The 2014 finals series saw the Cowboys eliminated in controversial fashion once again. After defeating the eighth placed Brisbane Broncos 32–20 in week one of the finals series, North Queensland travelled to Sydney to take on the Sydney Roosters, and lost the match 31–30. A last minute try to Johnathan Thurston which would have given them victory was disallowed by the video referees. After trailing 30–0 in the early stages of the first half, Green said in the post match press conference that the team should not lick their wounds over the controversial call which ended their season as their start was not good enough to deserve the win. Green finished the season coaching the North Queensland side to 16 wins from 26 starts.

Green broke records with North Queensland in 2015. After the club started their season with three losses, Green then went on to take the club to 11 wins in a row. The Cowboys finished the year with the most wins they had ever recorded in the regular season: 17. They had their first top 4 finish since 2007.
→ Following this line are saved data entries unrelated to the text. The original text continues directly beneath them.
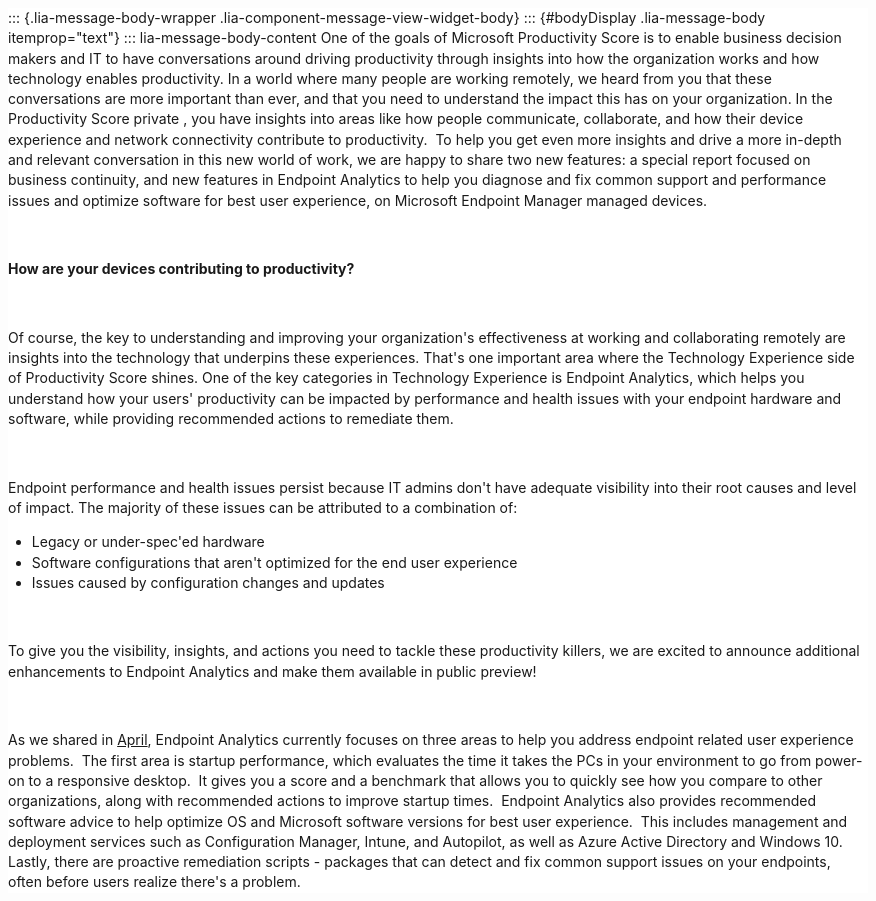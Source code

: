 ::: {.lia-message-body-wrapper .lia-component-message-view-widget-body}
::: {#bodyDisplay .lia-message-body itemprop="text"}
::: lia-message-body-content
One of the goals of Microsoft Productivity Score is to enable business
decision makers and IT to have conversations around driving productivity
through insights into how the organization works and how technology
enables productivity. In a world where many people are working remotely,
we heard from you that these conversations are more important than ever,
and that you need to understand the impact this has on your
organization. In the Productivity Score private , you have insights into
areas like how people communicate, collaborate, and how their device
experience and network connectivity contribute to productivity.  To help
you get even more insights and drive a more in-depth and relevant
conversation in this new world of work, we are happy to share two new
features: a special report focused on business continuity, and new
features in Endpoint Analytics to help you diagnose and fix common
support and performance issues and optimize software for best user
experience, on Microsoft Endpoint Manager managed devices.

 

**How are your devices contributing to productivity?**

 

Of course, the key to understanding and improving your organization\'s
effectiveness at working and collaborating remotely are insights into
the technology that underpins these experiences. That\'s one important
area where the Technology Experience side of Productivity Score shines.
One of the key categories in Technology Experience is Endpoint
Analytics, which helps you understand how your users' productivity can
be impacted by performance and health issues with your endpoint hardware
and software, while providing recommended actions to remediate them.

 

Endpoint performance and health issues persist because IT admins don't
have adequate visibility into their root causes and level of impact. The
majority of these issues can be attributed to a combination of:

-   Legacy or under-spec'ed hardware
-   Software configurations that aren't optimized for the end user
    experience
-   Issues caused by configuration changes and updates

 

To give you the visibility, insights, and actions you need to tackle
these productivity killers, we are excited to announce additional
enhancements to Endpoint Analytics and make them available in public
preview!

 

As we shared in
[April](https://techcommunity.microsoft.com/t5/microsoft-365-blog/measure-and-improve-the-microsoft-365-experience-with-microsoft/ba-p/1348618),
Endpoint Analytics currently focuses on three areas to help you address
endpoint related user experience problems.  The first area is startup
performance, which evaluates the time it takes the PCs in your
environment to go from power-on to a responsive desktop.  It gives you a
score and a benchmark that allows you to quickly see how you compare to
other organizations, along with recommended actions to improve startup
times.  Endpoint Analytics also provides recommended software advice to
help optimize OS and Microsoft software versions for best user
experience.  This includes management and deployment services such as
Configuration Manager, Intune, and Autopilot, as well as Azure Active
Directory and Windows 10.  Lastly, there are proactive remediation
scripts - packages that can detect and fix common support issues on your
endpoints, often before users realize there's a problem.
North Queensland lost 16–12 against the Brisbane Broncos in week 1 of the finals series, before putting in the most clinical display from a single club all year in the following week's semi-final against Cronulla. The Cowboys won that match 39–0. Then came the Preliminary Final, their first since 2007. The Cowboys beat the Melbourne Storm 32–12 in that match, booking their place in the 2015 NRL Grand Final against the Brisbane Broncos. It was their first Grand Final in a decade; they had finished runners-up in 2005. The Cowboys claimed their maiden premiership with a 17–16 win over the Brisbane Broncos. This made Green the first coach in history to defeat the Brisbane Broncos in a Grand Final, a team which had a perfect record going into the game with 6 wins from 6 attempts.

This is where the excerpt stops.